« It is a small step for man, but a giant leap for mankind ». Déjà plus de 50 ans que la première phrase prononcée par l’Homme à la surface de la Lune a retenti dans le casque pressurisé de Neil Armstrong, 384 400 km au-dessus de nos têtes. Alors que l’appétit spatial de l’humanité était quelque peu retombé, le regain d’intérêt est aujourd’hui palpable.
De nombreux acteurs historiques, de la National Aeronautics and Space Agency (NASA) à l’Agence spatiale européenne (ESA), sont aujourd’hui concurrencés par les acteurs du « New Space », comme les entreprises SpaceX d’Elon Musk ou Blue Origin de Jeff Bezos, les deux hommes les plus riches du monde. Les acteurs étatiques ne sont pas en reste, mais le panel de protagonistes dans cette nouvelle course à l’espace ne cesse de s’élargir : Chine, Pakistan, Israël ou Inde font désormais partie des nations avec lesquelles il faut compter. Qui dit nouvelle course, dit nouveaux enjeux… Retour sur la Lune, méga-constellations de satellites, recherche scientifique, base martienne : petit tour d’horizon des Christophe Colomb interstellaires du début du XXIe siècle.
Des programmes spatiaux ambitieux pour des acteurs qui ne le sont pas moins
Les acteurs historiques de l’exploration spatiale sont bien établis depuis la fin de la Seconde Guerre mondiale, tout du moins du côté russe et du côté américain, rapidement rejoints par les Européens.

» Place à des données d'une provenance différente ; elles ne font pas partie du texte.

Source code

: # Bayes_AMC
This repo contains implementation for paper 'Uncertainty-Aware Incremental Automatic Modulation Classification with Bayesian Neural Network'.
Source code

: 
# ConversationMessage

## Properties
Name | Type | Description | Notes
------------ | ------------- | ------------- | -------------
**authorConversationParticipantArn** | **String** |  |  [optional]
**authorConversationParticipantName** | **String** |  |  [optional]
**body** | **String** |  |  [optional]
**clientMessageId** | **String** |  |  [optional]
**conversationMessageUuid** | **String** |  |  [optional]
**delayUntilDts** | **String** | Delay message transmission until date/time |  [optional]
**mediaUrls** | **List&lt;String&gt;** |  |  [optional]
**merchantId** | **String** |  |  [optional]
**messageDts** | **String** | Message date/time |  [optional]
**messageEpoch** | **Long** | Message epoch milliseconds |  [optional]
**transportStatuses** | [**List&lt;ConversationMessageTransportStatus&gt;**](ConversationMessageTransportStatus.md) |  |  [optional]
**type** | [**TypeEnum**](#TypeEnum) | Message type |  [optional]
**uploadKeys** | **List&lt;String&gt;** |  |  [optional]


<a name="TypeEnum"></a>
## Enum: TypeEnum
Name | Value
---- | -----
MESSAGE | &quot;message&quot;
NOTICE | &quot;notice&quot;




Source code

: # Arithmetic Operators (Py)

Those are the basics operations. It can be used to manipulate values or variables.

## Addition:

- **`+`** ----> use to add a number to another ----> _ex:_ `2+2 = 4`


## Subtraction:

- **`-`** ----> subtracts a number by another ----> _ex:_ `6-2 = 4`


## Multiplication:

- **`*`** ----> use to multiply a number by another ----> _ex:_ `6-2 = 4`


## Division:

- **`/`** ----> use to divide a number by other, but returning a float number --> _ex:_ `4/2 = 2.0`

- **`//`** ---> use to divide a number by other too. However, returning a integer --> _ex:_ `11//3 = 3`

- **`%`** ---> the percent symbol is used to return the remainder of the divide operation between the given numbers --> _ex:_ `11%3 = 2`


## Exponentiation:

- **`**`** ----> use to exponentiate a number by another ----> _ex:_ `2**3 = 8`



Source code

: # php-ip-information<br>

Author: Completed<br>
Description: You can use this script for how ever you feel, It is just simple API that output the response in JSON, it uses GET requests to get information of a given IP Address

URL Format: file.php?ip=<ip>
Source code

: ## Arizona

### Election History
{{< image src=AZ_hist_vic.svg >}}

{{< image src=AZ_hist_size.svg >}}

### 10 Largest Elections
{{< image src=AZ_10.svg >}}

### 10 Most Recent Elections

Les trois agences Roscosmos, NASA et ESA n’ont cependant pas les mêmes ambitions ni les mêmes moyens.
Roscosmos et l’ESA, par leur financements respectifs de 5,5 milliards d’euros (2014) et 6,68 milliards d’euros (2020), ne peuvent prétendre à la même diversité d’opérations que la NASA et ses 22,626 milliards de dollars (2020), au budget encore augmenté par l’administration de Donald Trump.
Alors que les programmes européens se concentrent sur la recherche scientifique et l’exploration spatiale, le volet d’exploitation, soit la construction et l’envoi de lanceurs habités, était réservé aux seuls Russes depuis la catastrophe de la navette Columbia en février 2003. L’émergence récente des acteurs du New Space permet néanmoins aux Américains de revenir dans la course à l’exploitation.
Cette émergence remodèle les relations internationales dans le domaine spatial. Fortes de leurs lanceurs Soyouz (et dans une moindre mesure Rockot pour les petits satellites) et Ariane, les agences européenne et russe disposaient d’un net avantage concurrentiel depuis l’arrêt du programme de vol habité américain Constellation en 2010. Alors que les programmes de test européens de la fusée Vega végètent, la NASA dispose désormais d’un outil autonome pour rejoindre l’ISS, potentielle à la retraite en 2024, avec le lanceur de l’entreprise SpaceX, Falcon 9.
Aux côtés des acteurs privés, ce sont de nouvelles nations, qui ont acquis une stabilité économique ainsi qu’un poids géopolitique terrestre fort, qui pointent leur télescope vers le ciel, les yeux pleins d’étoiles. L’Inde, nouvel acteur sur le marché des lanceurs commerciaux depuis 1999, possède trois modèles de lanceurs. Elle met également en orbite des satellites depuis le début des années 2000, satellites qu’elle produit et conçoit de manière autonome. Le budget du programme spatial indien, 1,085 milliard d’euros en 2015-2016, n’est certes pas encore comparable à ses rivaux occidentaux, mais tend à augmenter.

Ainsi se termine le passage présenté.